By the way, your clock appears to on on the blink, your replay is dated
12 hours before my post!
--
Ian Collins.
> Even so, there are cases where "robust" mutexes could still be useful.
> I have an app where two separate processes both access a single chunk of
> shared memory. They currently use file locking to synchronize, but a
> process-shared mutex would work as well. If I were to include a CRC of
> the data in the shared memory area, then if one of them dies while
> holding the mutex, the other could easily verify whether the data is
> self-consistent simply by verifying the CRC.
How would that help? The CRC is calculated by the entity you don't
trust, so you don't trust the CRC. For example, suppose the thread
goes berzerk, corrupts the data, calculates the correct CRC, and then
crashes due to the corruption.
The CRC being correct just tells you the thread wrote what it intended
to write. However, given that it crashed before it released the mutex,
it may well have failed because it wrote the wrong data in the first
place.
DS
;^)
> A more useful answer depends on what you really intend to ask.
I was wondering if the mutex's internal state would have to be protected, or
hidden in the kernel and no way accessable from user-space.
[...]
>
> Obviously, robust mutexes add the specific new failure codes EOWNERDEAD
> and ENOTRECOVERABLE to pthread_mutex_lock(), pthread_mutex_trylock(), and
> pthread_mutex_timedlock(). EOWNERDEAD replaces the normal behavior of
> blocking, failing with EAGAIN, or timing out when the mutex is locked but
> the current owner no longer exists. The pthread_mutex_consistent()
> function must return EINVAL if the mutex is not valid, is not a robust
> mutex, or if the mutex "does not protect an inconsistent state" (i.e., has
> not been abandoned by a terminated process).
Okay. Thanks for that.
> Of course all the other specified and likely failure modes of mutex
> creation, destruction, locking, and unlocking apply. Since "robust" is a
> separate mutex attribute rather than a mutex type, a robust mutex can also
> be recursive, error-check, normal, or default. The standard specifically
> says that a call to pthread_mutex_unlock() after
> pthread_mutex_consistent() "releases" (not "unlocks") the mutex so that
> "it can be used normally by other threads". This implies that the
> combination of pthread_mutex_consistent() and pthread_mutex_unlock() must
> "unroll" any recursive locks on a recursive mutex, not merely decrease the
> lock depth as on a normal pthread_mutex_unlock().
Ouch. Seems like a pain the neck to handle robust recursive mutexs...
DAMN! Your right. Will fix. I can't believe I have not noticed that!
:^0
> I was wondering if the mutex's internal state would have to be
> protected, or hidden in the kernel and no way accessable from user-space.

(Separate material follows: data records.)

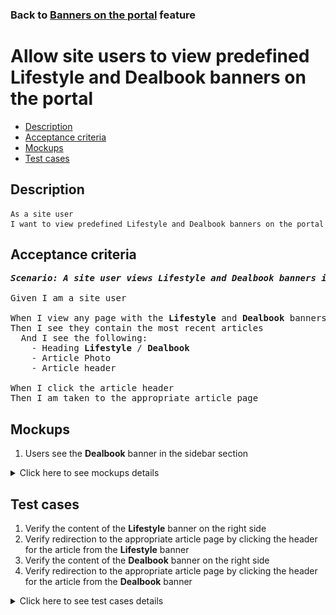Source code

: ### Back to [Banners on the portal](../../) feature

# Allow site users to view predefined Lifestyle and Dealbook banners on the portal

- [Description](#description)
- [Acceptance criteria](#acceptance-criteria)
- [Mockups](#mockups)
- [Test cases](#test-cases)

## Description

    As a site user
    I want to view predefined Lifestyle and Dealbook banners on the portal

## Acceptance criteria

<pre>
<b><i>Scenario: A site user views Lifestyle and Dealbook banners in the sidebar section</i></b>

Given I am a site user

When I view any page with the <b>Lifestyle</b> and <b>Dealbook</b> banners in the sidebar section
Then I see they contain the most recent articles
  And I see the following:
    - Heading <b>Lifestyle</b> / <b>Dealbook</b>
    - Article Photo
    - Article header

When I click the article header
Then I am taken to the appropriate article page
</pre>

## Mockups

1. Users see the <b>Dealbook</b> banner in the sidebar section

<details>
  <summary>Click here to see mockups details</summary>

**1. Users see the Dealbook banner in the sidebar section:**

![Users see the Dealbook banner in the sidebar section](/products/sports_hub_portal/web_application_features/banners/images/banners_user_side.png)

</details>

## Test cases

1. Verify the content of the <b>Lifestyle</b> banner on the right side
2. Verify redirection to the appropriate article page by clicking the header for the article from the <b>Lifestyle</b> banner
3. Verify the content of the <b>Dealbook</b> banner on the right side
4. Verify redirection to the appropriate article page by clicking the header for the article from the <b>Dealbook</b> banner

<details>
  <summary>Click here to see test cases details</summary>

### **#1. Verify the content of the Lifestyle banner on the right side**

|Preconditions|Steps|Expected result
--------------|-----|----------
|- The <b>Lifestyle</b> banner is enabled|1) Examine the <b>Lifestyle</b> banner on the right side|1) The <b>Lifestyle</b> banner contains the most recent lifestyle article and the following:</br>- Heading <b>Lifestyle</b></br>- Article photo</br>- Article header|

### **#2. Verify redirection to the appropriate article page by clicking the header for the article from the Lifestyle banner**

|Preconditions|Steps|Expected result
--------------|-----|----------
|- The <b>Lifestyle</b> banner is enabled|1) Click the header for the <b>Lifestyle</b> banner article|1) The user is redirected to the appropriate article page|

### **#3. Verify the content of the Dealbook banner on the right side**

|Preconditions|Steps|Expected result
--------------|-----|----------
|- The <b>Dealbook</b> banner is enabled|1) Examine the <b>Dealbook</b> banner on the right side|1) The <b>Dealbook</b> banner contains the most recent dealbook article and the following:</br>- Heading <b>Dealbook</b></br>- Article photo</br>- Article header|

### **#4. Verify redirection to the appropriate article page by clicking the header for the article from the Dealbook banner**

|Preconditions|Steps|Expected result
--------------|-----|----------
|- The <b>Dealbook</b> banner is enabled|1) Click the header for the <b>Dealbook</b> banner article|1) The user is redirected to the appropriate article page|

</details>
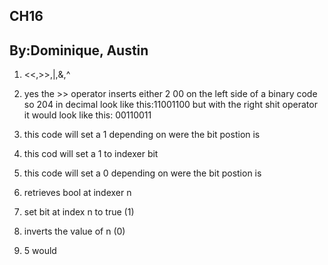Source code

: ## CH16

## By:Dominique, Austin


1. <<,>>,|,&,^

2. yes the >> operator inserts either 2 00 on the left side of a binary code so 204 in decimal look like this:11001100 but with the right shit operator it would look like this: 00110011 
3. this code will set a 1  depending on were the bit postion is 
4. this cod will set a 1 to indexer bit 

5. this code will set a 0 depending on were the bit postion  is 
6. retrieves bool at indexer n
7. set bit at index n to true (1)
8. inverts the value of n (0)
9. 5 would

Yeah, it really would. At least, it needs to be unwritable from the
"loose cannon" user-mode code that's going to trash something and kill
the process. (Or else the mutex itself might get trashed, and all bets
are kinda off.) Which, in most UNIX systems, is essentially the same thing.
> Ouch. Seems like a pain the neck to handle robust recursive mutexs...
Yeah, well, just one more reason on the long list to stay away from
recursive mutexes. ;-)
Agreed. However, I am not sure that this is any sort of requirement demanded
by the POSIX standard... Technically, would a robust mutex implementation
whose state was completely assessable to "loost cannon", ;^0, user-space
programs that may or may not be drunk while the scheduler lets them drive...
Please correct me if I am misuderthing the standard on this issue...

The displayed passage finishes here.